TASK INSTRUCTIONS:
Look for "role" in each line of the entries, and return the matching lines.

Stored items
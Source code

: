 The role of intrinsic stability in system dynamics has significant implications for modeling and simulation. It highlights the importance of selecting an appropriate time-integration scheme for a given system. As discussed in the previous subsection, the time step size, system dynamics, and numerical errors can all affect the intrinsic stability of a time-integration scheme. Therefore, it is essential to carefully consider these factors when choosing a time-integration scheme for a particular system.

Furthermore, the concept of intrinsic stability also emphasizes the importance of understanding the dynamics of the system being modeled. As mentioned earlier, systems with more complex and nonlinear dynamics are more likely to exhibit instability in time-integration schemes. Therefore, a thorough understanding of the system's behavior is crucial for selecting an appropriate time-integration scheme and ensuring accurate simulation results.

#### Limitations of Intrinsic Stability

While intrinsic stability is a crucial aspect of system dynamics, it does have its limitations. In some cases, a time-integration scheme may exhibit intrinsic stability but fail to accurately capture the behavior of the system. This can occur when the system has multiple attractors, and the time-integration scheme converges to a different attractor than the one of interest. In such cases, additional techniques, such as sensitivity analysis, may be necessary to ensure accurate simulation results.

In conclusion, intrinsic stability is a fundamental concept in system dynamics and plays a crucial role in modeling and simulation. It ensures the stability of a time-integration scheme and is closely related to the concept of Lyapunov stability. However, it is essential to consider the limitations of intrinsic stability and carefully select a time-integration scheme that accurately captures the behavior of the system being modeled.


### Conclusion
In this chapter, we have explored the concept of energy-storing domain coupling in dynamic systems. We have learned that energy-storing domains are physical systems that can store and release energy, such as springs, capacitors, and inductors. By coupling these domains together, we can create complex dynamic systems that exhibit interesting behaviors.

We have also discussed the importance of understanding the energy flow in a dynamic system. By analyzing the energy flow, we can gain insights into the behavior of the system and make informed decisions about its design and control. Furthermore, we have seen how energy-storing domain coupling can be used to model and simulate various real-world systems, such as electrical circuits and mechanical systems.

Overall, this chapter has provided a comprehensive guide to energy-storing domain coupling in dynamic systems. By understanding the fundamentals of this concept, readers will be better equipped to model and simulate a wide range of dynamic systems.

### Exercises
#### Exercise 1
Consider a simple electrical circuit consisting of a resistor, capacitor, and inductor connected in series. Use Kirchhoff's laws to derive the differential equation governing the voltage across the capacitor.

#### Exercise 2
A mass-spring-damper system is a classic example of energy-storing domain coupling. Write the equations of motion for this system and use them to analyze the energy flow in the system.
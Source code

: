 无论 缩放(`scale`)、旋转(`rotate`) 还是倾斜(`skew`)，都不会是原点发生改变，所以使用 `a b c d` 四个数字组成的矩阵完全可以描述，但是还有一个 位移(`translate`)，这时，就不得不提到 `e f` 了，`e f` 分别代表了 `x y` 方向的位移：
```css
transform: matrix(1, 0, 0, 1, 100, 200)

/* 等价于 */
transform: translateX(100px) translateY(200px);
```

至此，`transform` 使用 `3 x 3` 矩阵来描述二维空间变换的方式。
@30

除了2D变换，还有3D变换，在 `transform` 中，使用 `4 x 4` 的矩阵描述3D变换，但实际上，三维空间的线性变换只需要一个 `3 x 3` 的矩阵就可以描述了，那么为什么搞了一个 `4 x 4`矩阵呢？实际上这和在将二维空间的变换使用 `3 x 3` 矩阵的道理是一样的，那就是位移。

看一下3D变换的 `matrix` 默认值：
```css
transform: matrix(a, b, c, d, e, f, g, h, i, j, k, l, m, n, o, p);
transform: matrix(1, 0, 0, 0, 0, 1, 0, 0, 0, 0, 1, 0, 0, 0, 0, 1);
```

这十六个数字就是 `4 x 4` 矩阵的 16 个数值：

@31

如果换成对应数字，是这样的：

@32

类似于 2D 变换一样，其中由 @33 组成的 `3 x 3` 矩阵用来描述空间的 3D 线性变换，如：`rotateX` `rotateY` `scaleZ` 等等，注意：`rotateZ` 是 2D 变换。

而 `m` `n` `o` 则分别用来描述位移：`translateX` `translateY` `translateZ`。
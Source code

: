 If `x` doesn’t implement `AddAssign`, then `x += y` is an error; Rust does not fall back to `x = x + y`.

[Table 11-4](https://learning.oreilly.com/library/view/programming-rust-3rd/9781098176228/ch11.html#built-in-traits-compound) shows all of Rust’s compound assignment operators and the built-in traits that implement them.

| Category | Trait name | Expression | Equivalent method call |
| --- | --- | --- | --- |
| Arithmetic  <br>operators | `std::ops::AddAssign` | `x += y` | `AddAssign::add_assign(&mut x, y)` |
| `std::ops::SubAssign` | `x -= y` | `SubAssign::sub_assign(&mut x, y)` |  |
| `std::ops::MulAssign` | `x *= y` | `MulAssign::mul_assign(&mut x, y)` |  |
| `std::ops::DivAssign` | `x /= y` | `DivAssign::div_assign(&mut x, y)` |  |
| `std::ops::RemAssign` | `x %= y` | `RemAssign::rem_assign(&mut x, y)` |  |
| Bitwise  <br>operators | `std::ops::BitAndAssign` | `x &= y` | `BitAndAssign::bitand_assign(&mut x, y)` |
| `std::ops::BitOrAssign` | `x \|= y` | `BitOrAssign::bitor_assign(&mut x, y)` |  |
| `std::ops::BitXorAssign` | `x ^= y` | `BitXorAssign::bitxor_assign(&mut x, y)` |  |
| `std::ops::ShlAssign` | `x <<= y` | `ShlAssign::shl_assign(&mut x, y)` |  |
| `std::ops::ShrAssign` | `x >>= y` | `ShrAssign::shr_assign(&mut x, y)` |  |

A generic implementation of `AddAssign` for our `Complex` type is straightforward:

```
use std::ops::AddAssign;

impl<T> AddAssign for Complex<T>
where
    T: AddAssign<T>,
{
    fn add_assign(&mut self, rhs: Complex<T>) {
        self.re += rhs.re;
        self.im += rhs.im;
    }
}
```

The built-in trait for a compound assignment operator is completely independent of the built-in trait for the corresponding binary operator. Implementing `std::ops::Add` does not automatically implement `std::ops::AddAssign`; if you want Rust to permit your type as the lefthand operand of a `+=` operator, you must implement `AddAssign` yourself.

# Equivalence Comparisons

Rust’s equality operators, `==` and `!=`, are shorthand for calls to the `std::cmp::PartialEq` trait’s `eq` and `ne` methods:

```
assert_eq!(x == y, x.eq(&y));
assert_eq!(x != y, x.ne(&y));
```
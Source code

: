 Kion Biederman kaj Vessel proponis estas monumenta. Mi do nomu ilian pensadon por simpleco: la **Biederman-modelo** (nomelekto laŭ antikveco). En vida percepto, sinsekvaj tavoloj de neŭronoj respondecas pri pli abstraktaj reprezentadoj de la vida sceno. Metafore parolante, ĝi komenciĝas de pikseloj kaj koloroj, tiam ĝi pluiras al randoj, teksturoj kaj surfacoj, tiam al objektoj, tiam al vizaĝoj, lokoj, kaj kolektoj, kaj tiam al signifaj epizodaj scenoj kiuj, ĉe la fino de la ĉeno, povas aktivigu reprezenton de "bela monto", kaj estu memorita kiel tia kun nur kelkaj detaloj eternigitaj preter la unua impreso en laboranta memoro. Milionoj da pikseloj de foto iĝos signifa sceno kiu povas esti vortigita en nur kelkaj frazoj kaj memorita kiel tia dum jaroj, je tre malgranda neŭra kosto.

ANSWER BOX:
: The role of intrinsic stability in system dynamics has significant implications for modeling and simulation. It highlights the importance of selecting an appropriate time-integration scheme for a given system. As discussed in the previous subsection, the time step size, system dynamics, and numerical errors can all affect the intrinsic stability of a time-integration scheme. Therefore, it is essential to carefully consider these factors when choosing a time-integration scheme for a particular system.
In conclusion, intrinsic stability is a fundamental concept in system dynamics and plays a crucial role in modeling and simulation. It ensures the stability of a time-integration scheme and is closely related to the concept of Lyapunov stability. However, it is essential to consider the limitations of intrinsic stability and carefully select a time-integration scheme that accurately captures the behavior of the system being modeled.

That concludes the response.